Task:
Your task is to copy the lines of the data below from the line holding "En 1975 la Editorial" through the line holding "Nueva Biblia Española**", inclusive, exactly and with nothing added.

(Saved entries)
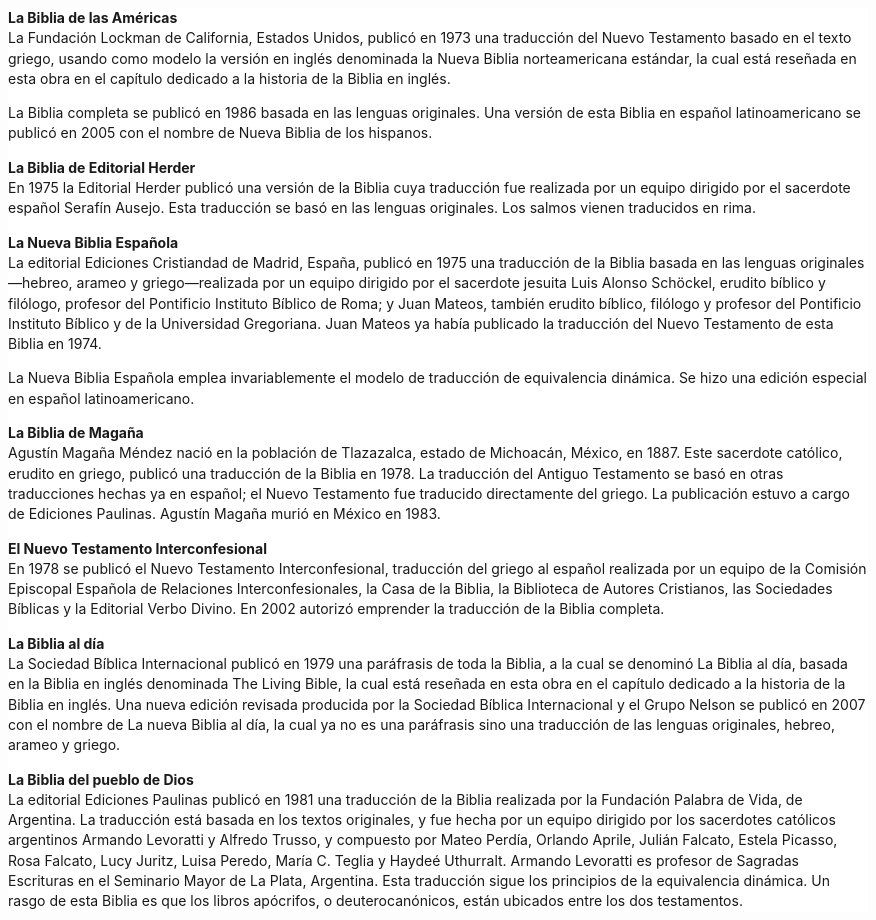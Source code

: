  **La Biblia de las Américas**  
 La Fundación Lockman de California, Estados Unidos, publicó en 1973 una traducción del Nuevo Testamento basado en el texto griego, usando como modelo la versión en inglés denominada la Nueva Biblia norteamericana estándar, la cual está reseñada en esta obra en el capítulo dedicado a la historia de la Biblia en inglés.

 La Biblia completa se publicó en 1986 basada en las lenguas originales. Una versión de esta Biblia en español latinoamericano se publicó en 2005 con el nombre de Nueva Biblia de los hispanos.

 **La Biblia de Editorial Herder**  
 En 1975 la Editorial Herder publicó una versión de la Biblia cuya traducción fue realizada por un equipo dirigido por el sacerdote español Serafín Ausejo. Esta traducción se basó en las lenguas originales. Los salmos vienen traducidos en rima.

 **La Nueva Biblia Española**  
 La editorial Ediciones Cristiandad de Madrid, España, publicó en 1975 una traducción de la Biblia basada en las lenguas originales—hebreo, arameo y griego—realizada por un equipo dirigido por el sacerdote jesuita Luis Alonso Schöckel, erudito bíblico y filólogo, profesor del Pontificio Instituto Bíblico de Roma; y Juan Mateos, también erudito bíblico, filólogo y profesor del Pontificio Instituto Bíblico y de la Universidad Gregoriana. Juan Mateos ya había publicado la traducción del Nuevo Testamento de esta Biblia en 1974.

 La Nueva Biblia Española emplea invariablemente el modelo de traducción de equivalencia dinámica. Se hizo una edición especial en español latinoamericano.

 **La Biblia de Magaña**  
 Agustín Magaña Méndez nació en la población de Tlazazalca, estado de Michoacán, México, en 1887. Este sacerdote católico, erudito en griego, publicó una traducción de la Biblia en 1978. La traducción del Antiguo Testamento se basó en otras traducciones hechas ya en español; el Nuevo Testamento fue traducido directamente del griego. La publicación estuvo a cargo de Ediciones Paulinas. Agustín Magaña murió en México en 1983.

 **El Nuevo Testamento Interconfesional**  
 En 1978 se publicó el Nuevo Testamento Interconfesional, traducción del griego al español realizada por un equipo de la Comisión Episcopal Española de Relaciones Interconfesionales, la Casa de la Biblia, la Biblioteca de Autores Cristianos, las Sociedades Bíblicas y la Editorial Verbo Divino. En 2002 autorizó emprender la traducción de la Biblia completa.

 **La Biblia al día**  
 La Sociedad Bíblica Internacional publicó en 1979 una paráfrasis de toda la Biblia, a la cual se denominó La Biblia al día, basada en la Biblia en inglés denominada The Living Bible, la cual está reseñada en esta obra en el capítulo dedicado a la historia de la Biblia en inglés. Una nueva edición revisada producida por la Sociedad Bíblica Internacional y el Grupo Nelson se publicó en 2007 con el nombre de La nueva Biblia al día, la cual ya no es una paráfrasis sino una traducción de las lenguas originales, hebreo, arameo y griego.

 **La Biblia del pueblo de Dios**  
 La editorial Ediciones Paulinas publicó en 1981 una traducción de la Biblia realizada por la Fundación Palabra de Vida, de Argentina. La traducción está basada en los textos originales, y fue hecha por un equipo dirigido por los sacerdotes católicos argentinos Armando Levoratti y Alfredo Trusso, y compuesto por Mateo Perdía, Orlando Aprile, Julián Falcato, Estela Picasso, Rosa Falcato, Lucy Juritz, Luisa Peredo, María C. Teglia y Haydeé Uthurralt. Armando Levoratti es profesor de Sagradas Escrituras en el Seminario Mayor de La Plata, Argentina. Esta traducción sigue los principios de la equivalencia dinámica. Un rasgo de esta Biblia es que los libros apócrifos, o deuterocanónicos, están ubicados entre los dos testamentos.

Expected answer:
 En 1975 la Editorial Herder publicó una versión de la Biblia cuya traducción fue realizada por un equipo dirigido por el sacerdote español Serafín Ausejo. Esta traducción se basó en las lenguas originales. Los salmos vienen traducidos en rima.

 **La Nueva Biblia Española**  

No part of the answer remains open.